From Anas Al-Yaziji to his fiancé,
Shaima Abu Al-Ouf, whose body he
recovered after two days of searching
Hamed Ashour
Well, Shaima,
I love you so very much, and more
and again, I am under attack
since we hung up the telephone three days ago,
when five missiles hit your family’s house.
Since the dress rehearsal and the henna night,
since our last words together, our state of happiness.
Since Eid and ululation,
since neighbors, friends, and wedding dates,
since our first postponed child and your first stubbornness,
I say, “I only want one.”
you say, “no, I want a clan.”
I love you so much, and more, and again I’m under attack,
my hand in my pocket, my mind in its place.
I say, “O, Shaima,
a warplane has passed by,
the bell and the minaret have fallen.”
and you say, “it is alright, the doves remain.”

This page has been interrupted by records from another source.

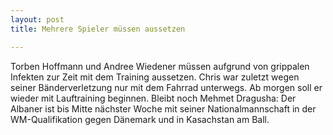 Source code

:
 ```yaml
---
layout: post
title: Mehrere Spieler müssen aussetzen

---
```


Torben Hoffmann und Andree Wiedener müssen aufgrund von grippalen Infekten zur Zeit mit dem Training aussetzen. Chris war zuletzt wegen seiner Bänderverletzung nur mit dem Fahrrad unterwegs. Ab morgen soll er wieder mit Lauftraining beginnen. Bleibt noch Mehmet Dragusha: Der Albaner ist bis Mitte nächster Woche mit seiner Nationalmannschaft in der WM-Qualifikation gegen Dänemark und in Kasachstan am Ball.


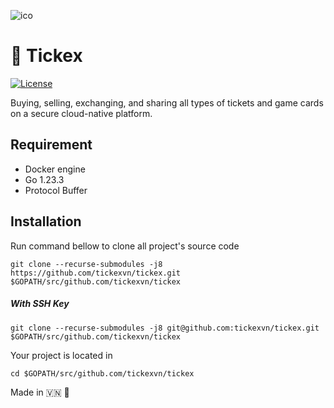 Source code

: ![ico](favicon.ico)

# 🎫 Tickex
[![License](https://img.shields.io/badge/license-Apache%202.0-blue.svg)](http://www.apache.org/licenses/LICENSE-2.0)

Buying, selling, exchanging, and sharing all types of tickets and game cards on a secure cloud-native platform.

## Requirement

- Docker engine
- Go 1.23.3
- Protocol Buffer

## Installation

Run command bellow to clone all project's source code

```
git clone --recurse-submodules -j8 https://github.com/tickexvn/tickex.git $GOPATH/src/github.com/tickexvn/tickex
```

##### With SSH Key

```
git clone --recurse-submodules -j8 git@github.com:tickexvn/tickex.git $GOPATH/src/github.com/tickexvn/tickex
```

Your project is located in

```
cd $GOPATH/src/github.com/tickexvn/tickex
```

Made in 🇻🇳 🚀
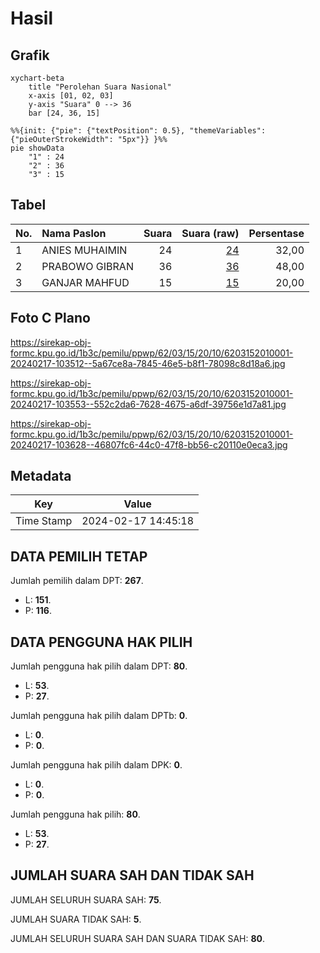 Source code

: # Hasil

## Grafik

```mermaid
xychart-beta
    title "Perolehan Suara Nasional"
    x-axis [01, 02, 03]
    y-axis "Suara" 0 --> 36
    bar [24, 36, 15]
```

```mermaid
%%{init: {"pie": {"textPosition": 0.5}, "themeVariables": {"pieOuterStrokeWidth": "5px"}} }%%
pie showData
    "1" : 24
    "2" : 36
    "3" : 15
```

## Tabel

| No. | Nama Paslon    | Suara | Suara (raw) | Persentase |
|:--- |:-------------- | -----:| -----------:| ----------:|
| 1   | ANIES MUHAIMIN | 24    | [24][p-1]   | 32,00      |
| 2   | PRABOWO GIBRAN | 36    | [36][p-2]   | 48,00      |
| 3   | GANJAR MAHFUD  | 15    | [15][p-3]   | 20,00      |


[p-1]: https://github.com/gigit-pemilu/pemilu-2024/blob/main/pilpres/hitung-suara/sub/62-kalimantan-tengah/sub/03-kapuas/sub/15-mandau-talawang/sub/2010-masupa-ria/sub/001-tps/sub/paslon-1.txt
[p-2]: https://github.com/gigit-pemilu/pemilu-2024/blob/main/pilpres/hitung-suara/sub/62-kalimantan-tengah/sub/03-kapuas/sub/15-mandau-talawang/sub/2010-masupa-ria/sub/001-tps/sub/paslon-2.txt
[p-3]: https://github.com/gigit-pemilu/pemilu-2024/blob/main/pilpres/hitung-suara/sub/62-kalimantan-tengah/sub/03-kapuas/sub/15-mandau-talawang/sub/2010-masupa-ria/sub/001-tps/sub/paslon-3.txt

## Foto C Plano

https://sirekap-obj-formc.kpu.go.id/1b3c/pemilu/ppwp/62/03/15/20/10/6203152010001-20240217-103512--5a67ce8a-7845-46e5-b8f1-78098c8d18a6.jpg

https://sirekap-obj-formc.kpu.go.id/1b3c/pemilu/ppwp/62/03/15/20/10/6203152010001-20240217-103553--552c2da6-7628-4675-a6df-39756e1d7a81.jpg

https://sirekap-obj-formc.kpu.go.id/1b3c/pemilu/ppwp/62/03/15/20/10/6203152010001-20240217-103628--46807fc6-44c0-47f8-bb56-c20110e0eca3.jpg


## Metadata

| Key        | Value               |
| ---------- | ------------------- |
| Time Stamp | 2024-02-17 14:45:18 |


## DATA PEMILIH TETAP

Jumlah pemilih dalam DPT: **267**.
 * L: **151**.
 * P: **116**.

## DATA PENGGUNA HAK PILIH

Jumlah pengguna hak pilih dalam DPT: **80**.
 * L: **53**.
 * P: **27**.

Jumlah pengguna hak pilih dalam DPTb: **0**.
 * L: **0**.
 * P: **0**.

Jumlah pengguna hak pilih dalam DPK: **0**.
 * L: **0**.
 * P: **0**.

Jumlah pengguna hak pilih: **80**.
 * L: **53**.
 * P: **27**.

## JUMLAH SUARA SAH DAN TIDAK SAH

JUMLAH SELURUH SUARA SAH: **75**.

JUMLAH SUARA TIDAK SAH: **5**.

JUMLAH SELURUH SUARA SAH DAN SUARA TIDAK SAH: **80**.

I say, “they have smashed the window.”
You say, “that’s how light’s freed”
I love you so much.
​
But now I am under attack, as always,
and under rubble.
Traders and bastards will come, attend conferences,
auction the land and its last few survivors,
form committees, reconstruct towers, and rebuild ruined houses.
And our house, my love,
our little home, we built stone by stone before bills and debt drowned us
and quarrels overwhelmed us - the color of sofas and of walls
and where in our backyard we would plant the grape’s seedlings.
We will get back the streets,
the minarets, the gardens, electricity and water pipelines
I say, once the ceasefire takes hold, who would bring the blood back to Shaima’a!
We will get back the streets,
the minarets and yards, the electrical lines and water pipes.
I say, “the bombing’s stopped, but who’ll restore Shaima’s blood?”
Negligence
Hamed Ashour
Your back, which you unfold and fold
like a morning paper.
Your back, which you feed to lonely and hungry seats.
Your stiff back,
your high wall.
Your back
is an extension of the land,
a scarecrow in the field,
my street lamp.
Your back, taut like a chord,
tender like a tune, fragile like a child’s finger.
Your back, made of water and bread.
Your back is straight like a minaret
and bends like a grapevine.
Your back on which the war fell asleep,
cities settled down, and from which soldiers returned.
Your back against which I leant mine and cried.
Your back, when you took everything from me,
and then gave me your back.
Translated by Tayseer Abu Odeh
If I Had a Child
Hamed Ashour
The grieving grandmother says:
my girls are young green sprouts
who married two lumberjacks.
I advised the elder,
“this is the branch you wag
in the world’s face
like a middle finger,
so pierce it with holes and call it a flute.”
To the little spoiled one, I said,
reading the sun’s braid over her trunk,
“you will give birth a bit early
to a throne on which kings will alternate.
People will live and people will die
and your son grows up, so nothing’s worth worrying about.”
As for the tallest daughter,
habituated to being lonely,
she could wake just before labor,
and beget a bed stretched out by the wall,
which it sleeps by, hand in hand.
My lovelorn daughter,
lured by a lumberjack to his bed,
is searching for a fifth foot
for her own daughter, the long-waiting table.
And as for me,
I am the long-grieving grandmother.
I wish for a child I would call door,
with whom I could shut myself firmly in.
So no one would know of my heart’s tremors
when I remember that once I was a forest.